Required action — Each line from the one containing "- ⚡ Fun fact: I like coding" to the end of the entries below must be restated exactly, and no other line should appear.

Records excerpted from a collection —
• • • •

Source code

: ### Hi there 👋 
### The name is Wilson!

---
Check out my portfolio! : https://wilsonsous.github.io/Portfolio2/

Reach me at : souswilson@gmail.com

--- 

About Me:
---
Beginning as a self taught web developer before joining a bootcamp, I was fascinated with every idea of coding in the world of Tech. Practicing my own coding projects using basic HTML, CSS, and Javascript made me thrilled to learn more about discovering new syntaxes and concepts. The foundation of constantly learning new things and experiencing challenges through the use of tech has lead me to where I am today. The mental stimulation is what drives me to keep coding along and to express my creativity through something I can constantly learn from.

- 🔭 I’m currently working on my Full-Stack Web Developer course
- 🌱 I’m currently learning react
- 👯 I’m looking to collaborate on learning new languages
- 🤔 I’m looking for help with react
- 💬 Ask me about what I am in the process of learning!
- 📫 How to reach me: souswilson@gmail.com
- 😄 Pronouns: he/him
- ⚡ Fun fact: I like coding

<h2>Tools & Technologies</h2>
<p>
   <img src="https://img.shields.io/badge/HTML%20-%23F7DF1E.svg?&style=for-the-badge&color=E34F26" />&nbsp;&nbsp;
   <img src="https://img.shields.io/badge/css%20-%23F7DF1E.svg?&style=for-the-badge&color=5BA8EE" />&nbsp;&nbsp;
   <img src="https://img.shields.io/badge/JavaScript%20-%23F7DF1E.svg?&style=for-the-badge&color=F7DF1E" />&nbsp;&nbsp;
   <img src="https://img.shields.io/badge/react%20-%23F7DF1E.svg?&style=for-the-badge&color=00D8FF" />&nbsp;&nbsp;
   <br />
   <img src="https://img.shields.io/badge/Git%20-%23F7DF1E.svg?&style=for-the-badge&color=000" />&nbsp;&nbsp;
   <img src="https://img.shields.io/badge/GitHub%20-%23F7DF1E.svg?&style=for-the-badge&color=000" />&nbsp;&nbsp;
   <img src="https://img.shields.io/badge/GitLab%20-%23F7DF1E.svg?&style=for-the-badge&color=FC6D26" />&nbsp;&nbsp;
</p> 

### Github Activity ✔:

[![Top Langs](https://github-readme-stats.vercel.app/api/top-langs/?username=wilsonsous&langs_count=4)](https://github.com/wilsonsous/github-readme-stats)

• • • •

Reply to the task —
- ⚡ Fun fact: I like coding

<h2>Tools & Technologies</h2>
<p>
   <img src="https://img.shields.io/badge/HTML%20-%23F7DF1E.svg?&style=for-the-badge&color=E34F26" />&nbsp;&nbsp;
   <img src="https://img.shields.io/badge/css%20-%23F7DF1E.svg?&style=for-the-badge&color=5BA8EE" />&nbsp;&nbsp;
   <img src="https://img.shields.io/badge/JavaScript%20-%23F7DF1E.svg?&style=for-the-badge&color=F7DF1E" />&nbsp;&nbsp;
   <img src="https://img.shields.io/badge/react%20-%23F7DF1E.svg?&style=for-the-badge&color=00D8FF" />&nbsp;&nbsp;
   <br />
   <img src="https://img.shields.io/badge/Git%20-%23F7DF1E.svg?&style=for-the-badge&color=000" />&nbsp;&nbsp;
   <img src="https://img.shields.io/badge/GitHub%20-%23F7DF1E.svg?&style=for-the-badge&color=000" />&nbsp;&nbsp;
   <img src="https://img.shields.io/badge/GitLab%20-%23F7DF1E.svg?&style=for-the-badge&color=FC6D26" />&nbsp;&nbsp;
</p> 

### Github Activity ✔:

[![Top Langs](https://github-readme-stats.vercel.app/api/top-langs/?username=wilsonsous&langs_count=4)](https://github.com/wilsonsous/github-readme-stats)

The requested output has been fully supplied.